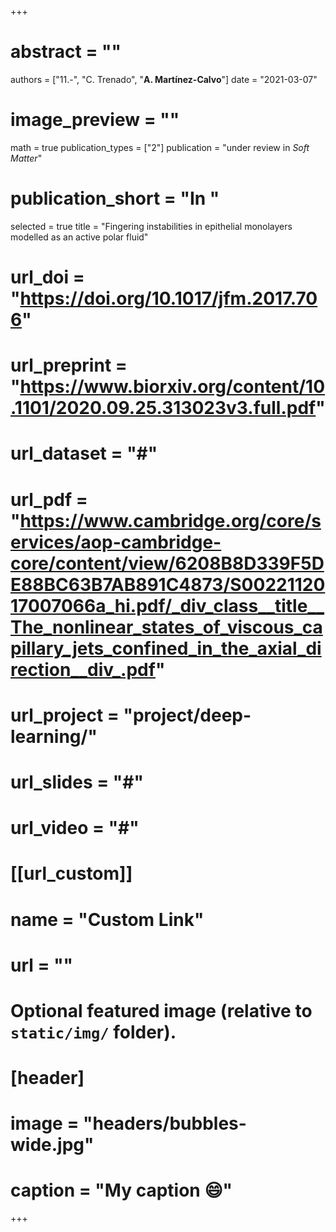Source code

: +++

# abstract = ""
authors = ["11.-", "C. Trenado", "**A. Martínez-Calvo**"]
date = "2021-03-07"
# image_preview = ""
math = true
publication_types = ["2"]
 publication = "under review in _Soft Matter_"
# publication_short = "In "
selected = true
title = "Fingering instabilities in epithelial monolayers modelled as an active polar fluid"
# url_doi = "https://doi.org/10.1017/jfm.2017.706"
# url_preprint = "https://www.biorxiv.org/content/10.1101/2020.09.25.313023v3.full.pdf"
# url_dataset = "#"
# url_pdf = "https://www.cambridge.org/core/services/aop-cambridge-core/content/view/6208B8D339F5DE88BC63B7AB891C4873/S0022112017007066a_hi.pdf/_div_class__title__The_nonlinear_states_of_viscous_capillary_jets_confined_in_the_axial_direction__div_.pdf"
# url_project = "project/deep-learning/"
# url_slides = "#"
# url_video = "#"

# [[url_custom]]
 # name = "Custom Link"
 # url = ""

# Optional featured image (relative to `static/img/` folder).
# [header]
# image = "headers/bubbles-wide.jpg"
# caption = "My caption :smile:"

+++
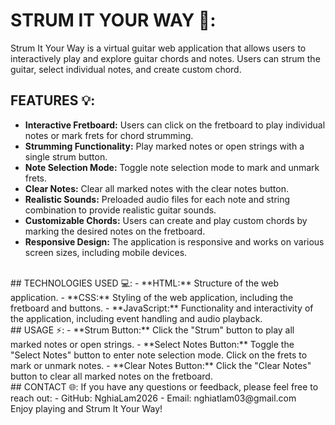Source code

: # STRUM IT YOUR WAY 🎸:
Strum It Your Way is a virtual guitar web application that allows users to interactively play and explore guitar chords and notes. Users can strum the guitar, select individual notes, and create custom chord.
<br>
## FEATURES 💡:
- **Interactive Fretboard:** Users can click on the fretboard to play individual notes or mark frets for chord strumming.
- **Strumming Functionality:** Play marked notes or open strings with a single strum button.
- **Note Selection Mode:** Toggle note selection mode to mark and unmark frets.
- **Clear Notes:** Clear all marked notes with the clear notes button.
- **Realistic Sounds:** Preloaded audio files for each note and string combination to provide realistic guitar sounds.
- **Customizable Chords:** Users can create and play custom chords by marking the desired notes on the fretboard.
- **Responsive Design:** The application is responsive and works on various screen sizes, including mobile devices.
<br>
## TECHNOLOGIES USED 💻:
- **HTML:** Structure of the web application.
- **CSS:** Styling of the web application, including the fretboard and buttons.
- **JavaScript:** Functionality and interactivity of the application, including event handling and audio playback.
<br>
## USAGE ⚡:
- **Strum Button:** Click the "Strum" button to play all marked notes or open strings.
- **Select Notes Button:** Toggle the "Select Notes" button to enter note selection mode. Click on the frets to mark or unmark notes.
- **Clear Notes Button:** Click the "Clear Notes" button to clear all marked notes on the fretboard.
<br>
## CONTACT 🌐:
If you have any questions or feedback, please feel free to reach out:
- GitHub: NghiaLam2026
- Email: nghiatlam03@gmail.com
<br>
Enjoy playing and Strum It Your Way!
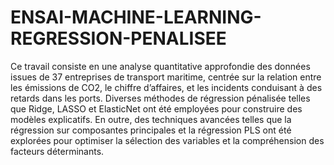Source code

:# ENSAI-MACHINE-LEARNING-REGRESSION-PENALISEE
 Ce travail consiste en une analyse quantitative approfondie des données issues de 37 entreprises de transport maritime, centrée sur la relation entre les émissions de CO2, le chiffre d’affaires, et les incidents conduisant à des retards dans les ports. Diverses méthodes de régression pénalisée telles que Ridge, LASSO et ElasticNet ont été employées pour construire des modèles explicatifs. En outre, des techniques avancées telles que la régression sur composantes principales et la régression PLS ont été explorées pour optimiser la sélection des variables et la compréhension des facteurs déterminants.

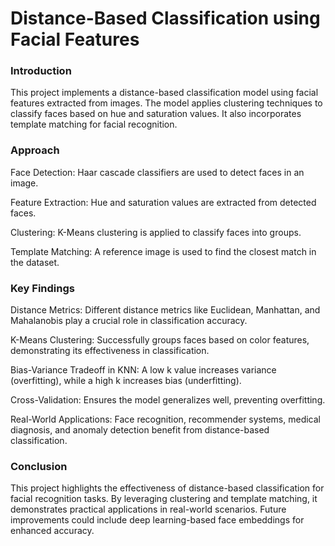 # Distance-Based Classification using Facial Features

### Introduction

This project implements a distance-based classification model using facial features extracted from images. The model applies clustering techniques to classify faces based on hue and saturation values. It also incorporates template matching for facial recognition.

### Approach

Face Detection: Haar cascade classifiers are used to detect faces in an image.

Feature Extraction: Hue and saturation values are extracted from detected faces.

Clustering: K-Means clustering is applied to classify faces into groups.

Template Matching: A reference image is used to find the closest match in the dataset.

### Key Findings

Distance Metrics: Different distance metrics like Euclidean, Manhattan, and Mahalanobis play a crucial role in classification accuracy.

K-Means Clustering: Successfully groups faces based on color features, demonstrating its effectiveness in classification.

Bias-Variance Tradeoff in KNN: A low k value increases variance (overfitting), while a high k increases bias (underfitting).

Cross-Validation: Ensures the model generalizes well, preventing overfitting.

Real-World Applications: Face recognition, recommender systems, medical diagnosis, and anomaly detection benefit from distance-based classification.

### Conclusion

This project highlights the effectiveness of distance-based classification for facial recognition tasks. By leveraging clustering and template matching, it demonstrates practical applications in real-world scenarios. Future improvements could include deep learning-based face embeddings for enhanced accuracy.
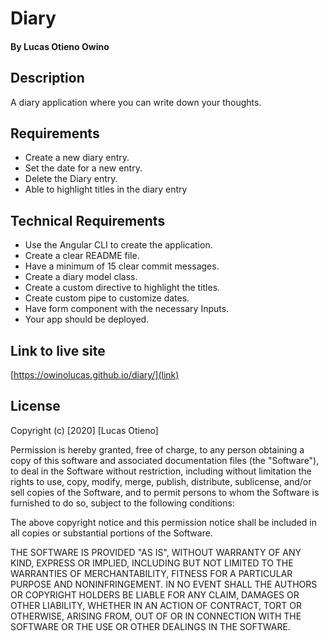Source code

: # Diary
#### By Lucas Otieno Owino
## Description
A diary application where you can write down your thoughts.
## Requirements
* Create a new diary entry.
* Set the date for a new entry.
* Delete the Diary entry.
* Able to highlight titles in the diary entry
## Technical Requirements
* Use the Angular CLI to create the application.
* Create a clear README file.
* Have a minimum of 15 clear commit messages.
* Create a diary model class.
* Create a custom directive to highlight the titles.
* Create custom pipe to customize dates.
* Have form component with the necessary Inputs.
* Your app should be deployed.
## Link to live site
[https://owinolucas.github.io/diary/](link)
## License
Copyright (c) [2020] [Lucas Otieno]

Permission is hereby granted, free of charge, to any person obtaining a copy
of this software and associated documentation files (the "Software"), to deal
in the Software without restriction, including without limitation the rights
to use, copy, modify, merge, publish, distribute, sublicense, and/or sell
copies of the Software, and to permit persons to whom the Software is
furnished to do so, subject to the following conditions:

The above copyright notice and this permission notice shall be included in all
copies or substantial portions of the Software.

THE SOFTWARE IS PROVIDED "AS IS", WITHOUT WARRANTY OF ANY KIND, EXPRESS OR
IMPLIED, INCLUDING BUT NOT LIMITED TO THE WARRANTIES OF MERCHANTABILITY,
FITNESS FOR A PARTICULAR PURPOSE AND NONINFRINGEMENT. IN NO EVENT SHALL THE
AUTHORS OR COPYRIGHT HOLDERS BE LIABLE FOR ANY CLAIM, DAMAGES OR OTHER
LIABILITY, WHETHER IN AN ACTION OF CONTRACT, TORT OR OTHERWISE, ARISING FROM,
OUT OF OR IN CONNECTION WITH THE SOFTWARE OR THE USE OR OTHER DEALINGS IN THE
SOFTWARE.
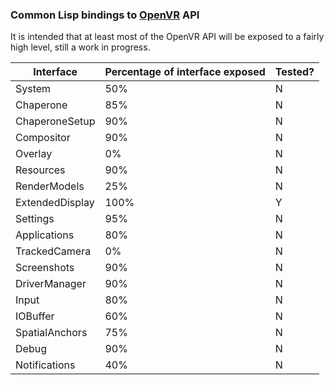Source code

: ### Common Lisp bindings to [OpenVR](https://github.com/ValveSoftware/openvr/) API

It is intended that at least most of the OpenVR API will be exposed to a fairly high level, still a work in progress.

Interface | Percentage of interface exposed | Tested?
--- | --- | ---
System | 50% | N
Chaperone | 85% | N
ChaperoneSetup | 90% | N
Compositor | 90% | N
Overlay | 0% | N
Resources | 90% | N
RenderModels | 25%  | N
ExtendedDisplay | 100% | Y
Settings | 95% | N
Applications | 80% | N
TrackedCamera | 0% | N
Screenshots | 90% | N
DriverManager | 90% | N
Input | 80% | N
IOBuffer | 60% | N
SpatialAnchors | 75% | N
Debug | 90% | N
Notifications | 40% | N
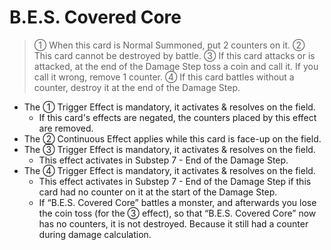 # B.E.S. Covered Core

> ① When this card is Normal Summoned, put 2 counters on it. ② This card cannot be destroyed by battle. ③ If this card attacks or is attacked, at the end of the Damage Step toss a coin and call it. If you call it wrong, remove 1 counter. ④ If this card battles without a counter, destroy it at the end of the Damage Step.

*   The ① Trigger Effect is mandatory, it activates & resolves on the field.
    *   If this card's effects are negated, the counters placed by this effect are removed.
*   The ② Continuous Effect applies while this card is face-up on the field.
*   The ③ Trigger Effect is mandatory, it activates & resolves on the field.
    *   This effect activates in Substep 7 - End of the Damage Step.
*   The ④ Trigger Effect is mandatory, it activates & resolves on the field.
    *   This effect activates in Substep 7 - End of the Damage Step if this card had no counter on it at the start of the Damage Step.
    *   If “B.E.S. Covered Core” battles a monster, and afterwards you lose the coin toss (for the ③ effect), so that “B.E.S. Covered Core” now has no counters, it is not destroyed. Because it still had a counter during damage calculation.
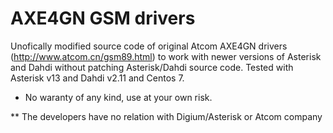# AXE4GN GSM drivers 
 Unofically modified source code of original Atcom AXE4GN drivers (http://www.atcom.cn/gsm89.html) to work with newer versions of Asterisk and  Dahdi without patching Asterisk/Dahdi source code.
Tested with Asterisk v13 and Dahdi v2.11 and Centos 7.

* No waranty of any kind, use at your own risk.

** The developers have no relation with Digium/Asterisk or Atcom company


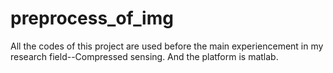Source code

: # preprocess_of_img
All the codes of this project are used before the main experiencement in my research field--Compressed sensing. And the platform is matlab.
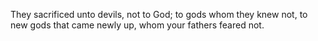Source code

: They sacrificed unto devils, not to God; to gods whom they knew not, to new gods that came newly up, whom your fathers feared not.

######

▶ Instructions to follow: The lines wanted are those from the start of the material above through the line with "# [[url_custom]]", both included; print them exactly and skip any picture.

▶ Response area:
Source code

: +++

# abstract = ""
authors = ["11.-", "C. Trenado", "**A. Martínez-Calvo**"]
date = "2021-03-07"
# image_preview = ""
math = true
publication_types = ["2"]
 publication = "under review in _Soft Matter_"
# publication_short = "In "
selected = true
title = "Fingering instabilities in epithelial monolayers modelled as an active polar fluid"
# url_doi = "https://doi.org/10.1017/jfm.2017.706"
# url_preprint = "https://www.biorxiv.org/content/10.1101/2020.09.25.313023v3.full.pdf"
# url_dataset = "#"
# url_pdf = "https://www.cambridge.org/core/services/aop-cambridge-core/content/view/6208B8D339F5DE88BC63B7AB891C4873/S0022112017007066a_hi.pdf/_div_class__title__The_nonlinear_states_of_viscous_capillary_jets_confined_in_the_axial_direction__div_.pdf"
# url_project = "project/deep-learning/"
# url_slides = "#"
# url_video = "#"

# [[url_custom]]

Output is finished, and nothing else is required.